• [Problem]: Check every line below for the string "Ethereum", and copy the lines that contain it.
*** Information shown ***
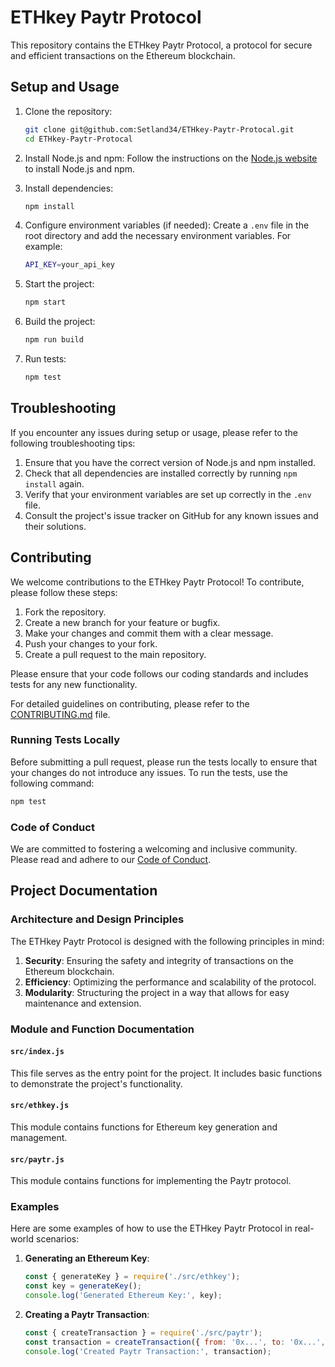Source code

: # ETHkey Paytr Protocol

This repository contains the ETHkey Paytr Protocol, a protocol for secure and efficient transactions on the Ethereum blockchain.

## Setup and Usage

1. Clone the repository:
   ```sh
   git clone git@github.com:Setland34/ETHkey-Paytr-Protocal.git
   cd ETHkey-Paytr-Protocal
   ```

2. Install Node.js and npm:
   Follow the instructions on the [Node.js website](https://nodejs.org/) to install Node.js and npm.

3. Install dependencies:
   ```sh
   npm install
   ```

4. Configure environment variables (if needed):
   Create a `.env` file in the root directory and add the necessary environment variables. For example:
   ```sh
   API_KEY=your_api_key
   ```

5. Start the project:
   ```sh
   npm start
   ```

6. Build the project:
   ```sh
   npm run build
   ```

7. Run tests:
   ```sh
   npm test
   ```

## Troubleshooting

If you encounter any issues during setup or usage, please refer to the following troubleshooting tips:

1. Ensure that you have the correct version of Node.js and npm installed.
2. Check that all dependencies are installed correctly by running `npm install` again.
3. Verify that your environment variables are set up correctly in the `.env` file.
4. Consult the project's issue tracker on GitHub for any known issues and their solutions.

## Contributing

We welcome contributions to the ETHkey Paytr Protocol! To contribute, please follow these steps:

1. Fork the repository.
2. Create a new branch for your feature or bugfix.
3. Make your changes and commit them with a clear message.
4. Push your changes to your fork.
5. Create a pull request to the main repository.

Please ensure that your code follows our coding standards and includes tests for any new functionality.

For detailed guidelines on contributing, please refer to the [CONTRIBUTING.md](CONTRIBUTING.md) file.

### Running Tests Locally

Before submitting a pull request, please run the tests locally to ensure that your changes do not introduce any issues. To run the tests, use the following command:
```sh
npm test
```

### Code of Conduct

We are committed to fostering a welcoming and inclusive community. Please read and adhere to our [Code of Conduct](CODE_OF_CONDUCT.md).

## Project Documentation

### Architecture and Design Principles

The ETHkey Paytr Protocol is designed with the following principles in mind:

1. **Security**: Ensuring the safety and integrity of transactions on the Ethereum blockchain.
2. **Efficiency**: Optimizing the performance and scalability of the protocol.
3. **Modularity**: Structuring the project in a way that allows for easy maintenance and extension.

### Module and Function Documentation

#### `src/index.js`

This file serves as the entry point for the project. It includes basic functions to demonstrate the project's functionality.

#### `src/ethkey.js`

This module contains functions for Ethereum key generation and management.

#### `src/paytr.js`

This module contains functions for implementing the Paytr protocol.

### Examples

Here are some examples of how to use the ETHkey Paytr Protocol in real-world scenarios:

1. **Generating an Ethereum Key**:
   ```js
   const { generateKey } = require('./src/ethkey');
   const key = generateKey();
   console.log('Generated Ethereum Key:', key);
   ```

2. **Creating a Paytr Transaction**:
   ```js
   const { createTransaction } = require('./src/paytr');
   const transaction = createTransaction({ from: '0x...', to: '0x...', value: 100 });
   console.log('Created Paytr Transaction:', transaction);
   ```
*** End of Information shown ***
• [Response]:
This repository contains the ETHkey Paytr Protocol, a protocol for secure and efficient transactions on the Ethereum blockchain.
1. **Security**: Ensuring the safety and integrity of transactions on the Ethereum blockchain.
This module contains functions for Ethereum key generation and management.
1. **Generating an Ethereum Key**:
   console.log('Generated Ethereum Key:', key);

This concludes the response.